Update: Changed the resolution criteria - now the AI does not need to be published before the IOI, instead the requirement is it cannot use any training data from the IOI. I'll compensate you if you traded before this change and wish to reverse your trade.
@florist unlikely to happen but who knows. The capabilities of AI have been drastically removed in recent months and funding is stalling if not collapsing
https://x.com/aisafetymemes/status/1834957396126445870?s=46
If gold was achieved by a program using this method, would it be a valid LLM gold according to this market's criteria? I'm assuming not, just making sure
@Lorec IOI has a limit of 50 submissions per problem
The AI must be evaluated under conditions substantially equivalent to human contestants, e.g. the same time limits and submission judging rules.
Contestants can submit up to 50 solution attempts for each problem and see limited feedback (such as "correct answer" or "time limit exceeded") for each submission.
@FlorisvanDoorn oh, you are correct. That makes me update down, although i expect there to be spillover effects.
Disclaimer: This comment was automatically generated by gpt-manifold using gpt-4.
The recent progress in AI capabilities is significant, with DeepMind's AlphaCode performing at the level of a median human competitor in competitive programming as of February 2022. However, there are some factors that make predicting a gold medal-winning AI performance at the IOI by 2025 uncertain.
First, achieving a gold medal requires reaching the top 8% of an already highly-selected pool of contestants, which is a more challenging task than matching median performance. Additionally, the AI must not have access to the problems before being evaluated on them, adding complexity to the development of a proficient AI system.
However, AI technology has been advancing rapidly, and we have seen remarkable progress in various domains over just a few years. Considering the time remaining until the 2025 deadline, it is within the realm of possibility that an AI system could reach the required performance level.
Given the current probability of 40.15%, I think there is a slightly higher chance of an AI achieving this feat by 2025, taking into account the fast-paced development in AI technology. Thus, I would place a bet accordingly:
10
@jonsimon does that mean it didn't improve, or that they didn't test it/aren't releasing the result?

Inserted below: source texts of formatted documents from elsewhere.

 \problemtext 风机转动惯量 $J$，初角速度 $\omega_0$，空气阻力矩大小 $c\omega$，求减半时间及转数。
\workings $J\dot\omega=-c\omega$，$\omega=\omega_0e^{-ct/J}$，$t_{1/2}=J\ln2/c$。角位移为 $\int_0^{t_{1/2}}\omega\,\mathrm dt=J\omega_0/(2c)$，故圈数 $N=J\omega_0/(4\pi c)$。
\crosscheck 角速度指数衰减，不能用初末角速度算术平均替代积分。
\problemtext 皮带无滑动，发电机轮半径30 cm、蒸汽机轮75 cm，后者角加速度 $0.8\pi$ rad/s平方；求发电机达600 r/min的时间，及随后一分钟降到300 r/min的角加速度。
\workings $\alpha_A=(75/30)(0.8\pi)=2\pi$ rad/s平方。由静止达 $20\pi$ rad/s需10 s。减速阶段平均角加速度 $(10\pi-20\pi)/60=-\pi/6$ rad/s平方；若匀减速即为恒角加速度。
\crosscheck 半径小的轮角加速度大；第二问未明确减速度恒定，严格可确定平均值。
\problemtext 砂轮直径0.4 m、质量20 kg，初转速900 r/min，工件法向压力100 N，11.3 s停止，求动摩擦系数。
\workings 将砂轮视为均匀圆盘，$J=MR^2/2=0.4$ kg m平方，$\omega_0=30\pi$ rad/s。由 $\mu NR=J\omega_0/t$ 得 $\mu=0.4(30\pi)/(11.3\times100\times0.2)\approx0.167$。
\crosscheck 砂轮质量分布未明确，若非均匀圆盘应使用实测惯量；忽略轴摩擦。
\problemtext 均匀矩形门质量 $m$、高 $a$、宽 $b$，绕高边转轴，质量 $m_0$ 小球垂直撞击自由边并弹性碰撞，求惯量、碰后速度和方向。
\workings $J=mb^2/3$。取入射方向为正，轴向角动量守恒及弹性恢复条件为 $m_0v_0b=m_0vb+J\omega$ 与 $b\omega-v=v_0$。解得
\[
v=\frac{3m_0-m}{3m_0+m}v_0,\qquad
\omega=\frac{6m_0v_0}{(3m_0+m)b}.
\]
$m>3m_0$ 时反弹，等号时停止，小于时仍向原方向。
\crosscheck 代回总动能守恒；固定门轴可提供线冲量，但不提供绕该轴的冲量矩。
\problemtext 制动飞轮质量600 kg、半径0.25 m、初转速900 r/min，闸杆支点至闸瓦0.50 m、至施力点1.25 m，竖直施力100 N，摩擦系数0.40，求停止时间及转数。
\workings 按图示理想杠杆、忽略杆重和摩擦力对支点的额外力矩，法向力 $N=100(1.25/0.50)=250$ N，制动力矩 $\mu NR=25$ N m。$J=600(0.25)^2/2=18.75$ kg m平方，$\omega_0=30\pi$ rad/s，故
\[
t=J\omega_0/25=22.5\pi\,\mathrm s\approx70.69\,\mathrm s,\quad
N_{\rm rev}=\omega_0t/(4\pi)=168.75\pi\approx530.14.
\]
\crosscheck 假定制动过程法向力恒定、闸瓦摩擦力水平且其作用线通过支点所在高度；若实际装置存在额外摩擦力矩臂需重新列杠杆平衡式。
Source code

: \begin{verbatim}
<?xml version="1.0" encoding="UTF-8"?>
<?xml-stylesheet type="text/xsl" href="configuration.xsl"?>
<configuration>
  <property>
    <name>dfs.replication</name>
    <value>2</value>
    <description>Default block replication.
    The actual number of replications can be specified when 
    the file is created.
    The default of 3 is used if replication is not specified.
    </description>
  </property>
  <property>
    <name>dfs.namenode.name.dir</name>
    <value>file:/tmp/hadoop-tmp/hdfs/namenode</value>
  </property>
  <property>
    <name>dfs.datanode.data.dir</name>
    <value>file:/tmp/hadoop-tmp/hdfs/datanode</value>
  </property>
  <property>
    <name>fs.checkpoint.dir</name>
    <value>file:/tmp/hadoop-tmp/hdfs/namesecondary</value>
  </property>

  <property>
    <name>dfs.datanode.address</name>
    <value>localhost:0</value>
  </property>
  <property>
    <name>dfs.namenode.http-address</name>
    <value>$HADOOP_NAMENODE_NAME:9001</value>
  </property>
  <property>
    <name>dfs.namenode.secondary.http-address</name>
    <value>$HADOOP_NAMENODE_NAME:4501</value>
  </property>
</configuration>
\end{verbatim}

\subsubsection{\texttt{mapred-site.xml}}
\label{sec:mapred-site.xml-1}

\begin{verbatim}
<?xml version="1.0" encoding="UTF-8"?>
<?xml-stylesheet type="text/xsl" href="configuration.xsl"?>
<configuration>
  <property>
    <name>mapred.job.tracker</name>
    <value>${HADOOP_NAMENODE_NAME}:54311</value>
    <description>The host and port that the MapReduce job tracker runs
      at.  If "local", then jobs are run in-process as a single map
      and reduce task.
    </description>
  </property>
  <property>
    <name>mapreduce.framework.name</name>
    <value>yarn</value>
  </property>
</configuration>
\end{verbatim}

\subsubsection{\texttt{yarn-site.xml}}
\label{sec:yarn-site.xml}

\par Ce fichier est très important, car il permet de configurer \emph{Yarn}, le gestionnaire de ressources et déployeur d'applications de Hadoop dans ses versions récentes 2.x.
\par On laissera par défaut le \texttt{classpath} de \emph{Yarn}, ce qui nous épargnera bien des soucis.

@jonsimon I'm not sure how well this argument holds up... LLMs seem to have sharp phase transitions for individual tasks. I believe its possible for the next largest model, especially with some fine-tuning, to be very strong. Aiming for 50-50
@L Given that your strong opinions haven't translated to a profitable trading history, maybe you could consider recalibrating?

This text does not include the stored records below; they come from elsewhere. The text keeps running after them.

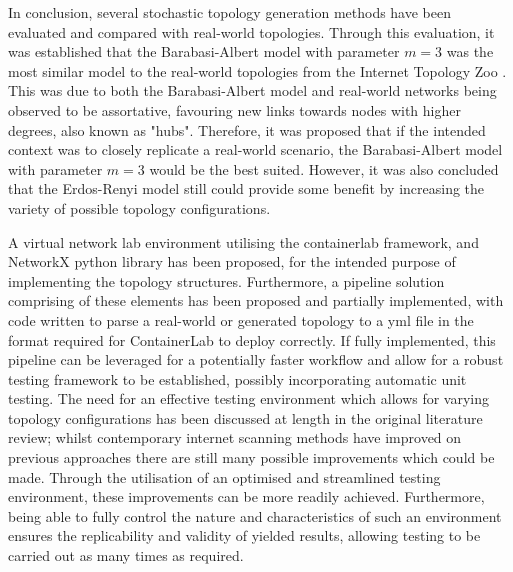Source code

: In conclusion, several stochastic topology generation methods have been evaluated and compared with real-world topologies. Through this evaluation, it was established that the Barabasi-Albert model with parameter $m=3$ was the most similar model to the real-world topologies from the Internet Topology Zoo \cite{topology_zoo}. This was due to both the Barabasi-Albert model and real-world networks being observed to be assortative, favouring new links towards nodes with higher degrees, also known as "hubs". Therefore, it was proposed that if the intended context was to closely replicate a real-world scenario, the Barabasi-Albert model with parameter $m=3$ would be the best suited. However, it was also concluded that the Erdos-Renyi model still could provide some benefit by increasing the variety of possible topology configurations. 

A virtual network lab environment utilising the containerlab\cite{containerlab} framework, and NetworkX \cite{networkX} python library has been proposed, for the intended purpose of implementing the topology structures. Furthermore, a pipeline solution comprising of these elements has been proposed and partially implemented, with code written to parse a real-world or generated topology to a yml file in the format required for ContainerLab to deploy correctly. If fully implemented, this pipeline can be leveraged for a potentially faster workflow and allow for a robust testing framework to be established, possibly incorporating automatic unit testing. The need for an effective testing environment which allows for varying topology configurations has been discussed at length in the original literature review; whilst contemporary internet scanning methods have improved on previous approaches there are still many possible improvements which could be made. Through the utilisation of an optimised and streamlined testing environment, these improvements can be more readily achieved. Furthermore, being able to fully control the nature and characteristics of such an environment ensures the replicability and validity of yielded results, allowing testing to be carried out as many times as required. 

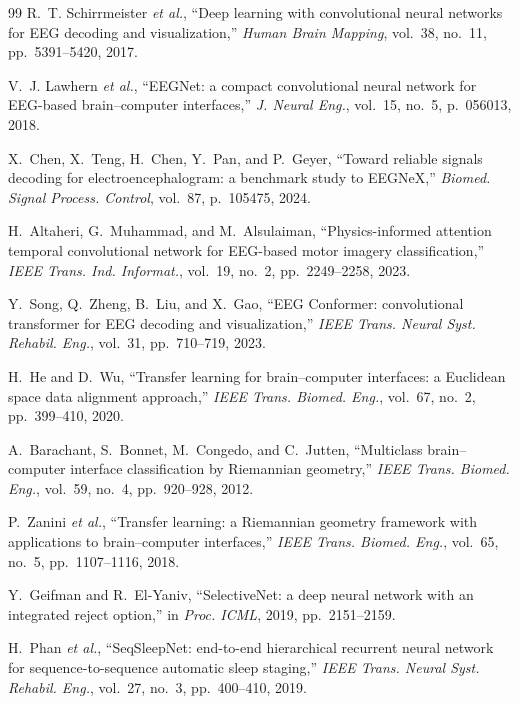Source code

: \documentclass[conference]{IEEEtran}
\begin{document}
\begin{thebibliography}{99}
 R.~T. Schirrmeister \emph{et al.}, ``Deep learning with
convolutional neural networks for EEG decoding and visualization,'' \emph{Human
Brain Mapping}, vol.~38, no.~11, pp.~5391--5420, 2017.

 V.~J. Lawhern \emph{et al.}, ``EEGNet: a compact convolutional
neural network for EEG-based brain--computer interfaces,'' \emph{J. Neural Eng.},
vol.~15, no.~5, p.~056013, 2018.

 X.~Chen, X.~Teng, H.~Chen, Y.~Pan, and P.~Geyer, ``Toward
reliable signals decoding for electroencephalogram: a benchmark study to
EEGNeX,'' \emph{Biomed. Signal Process. Control}, vol.~87, p.~105475, 2024.

 H.~Altaheri, G.~Muhammad, and M.~Alsulaiman,
``Physics-informed attention temporal convolutional network for EEG-based motor
imagery classification,'' \emph{IEEE Trans. Ind. Informat.}, vol.~19, no.~2,
pp.~2249--2258, 2023.

 Y.~Song, Q.~Zheng, B.~Liu, and X.~Gao, ``EEG Conformer:
convolutional transformer for EEG decoding and visualization,'' \emph{IEEE Trans.
Neural Syst. Rehabil. Eng.}, vol.~31, pp.~710--719, 2023.

 H.~He and D.~Wu, ``Transfer learning for brain--computer
interfaces: a Euclidean space data alignment approach,'' \emph{IEEE Trans.
Biomed. Eng.}, vol.~67, no.~2, pp.~399--410, 2020.

 A.~Barachant, S.~Bonnet, M.~Congedo, and C.~Jutten,
``Multiclass brain--computer interface classification by Riemannian geometry,''
\emph{IEEE Trans. Biomed. Eng.}, vol.~59, no.~4, pp.~920--928, 2012.

 P.~Zanini \emph{et al.}, ``Transfer learning: a Riemannian
geometry framework with applications to brain--computer interfaces,'' \emph{IEEE
Trans. Biomed. Eng.}, vol.~65, no.~5, pp.~1107--1116, 2018.

 Y.~Geifman and R.~El-Yaniv, ``SelectiveNet: a deep neural
network with an integrated reject option,'' in \emph{Proc. ICML}, 2019,
pp.~2151--2159.

 H.~Phan \emph{et al.}, ``SeqSleepNet: end-to-end
hierarchical recurrent neural network for sequence-to-sequence automatic sleep
staging,'' \emph{IEEE Trans. Neural Syst. Rehabil. Eng.}, vol.~27, no.~3,
pp.~400--410, 2019.


\end{thebibliography}
\end{document}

@jonsimon I earn when I hodl AI, not during initial trading. y'all have an impressive ability to ignore the trajectory in front of your eyes, so I'll keep earning on your ongoing willingness to make stupid bets. you'd think people thought they were betting against me pulling it off!
@L I know that the only areas we've managed to go superhuman in are closed-domain games where we you can generate infinite high-quality training data through self-play. Programming doesn't really fall into that category.
Regardless, I agree that we should let the facts speak for themselves, so let's wait and see.
@JoshuaB Updated the close date - it was probably set automatically to the wrong number. (For reference, in my markets the close date is never used for resolution unless I say so explicitly.)
Update: As discussed on https://manifold.markets/jack/will-an-ai-win-a-gold-medal-on-the-91c577533429, I changed the resolution criteria - now the AI does not need to be published before the IOI, instead the requirement is it cannot use any training data from the IOI. I'll compensate you if you traded before this change and wish to reverse your trade.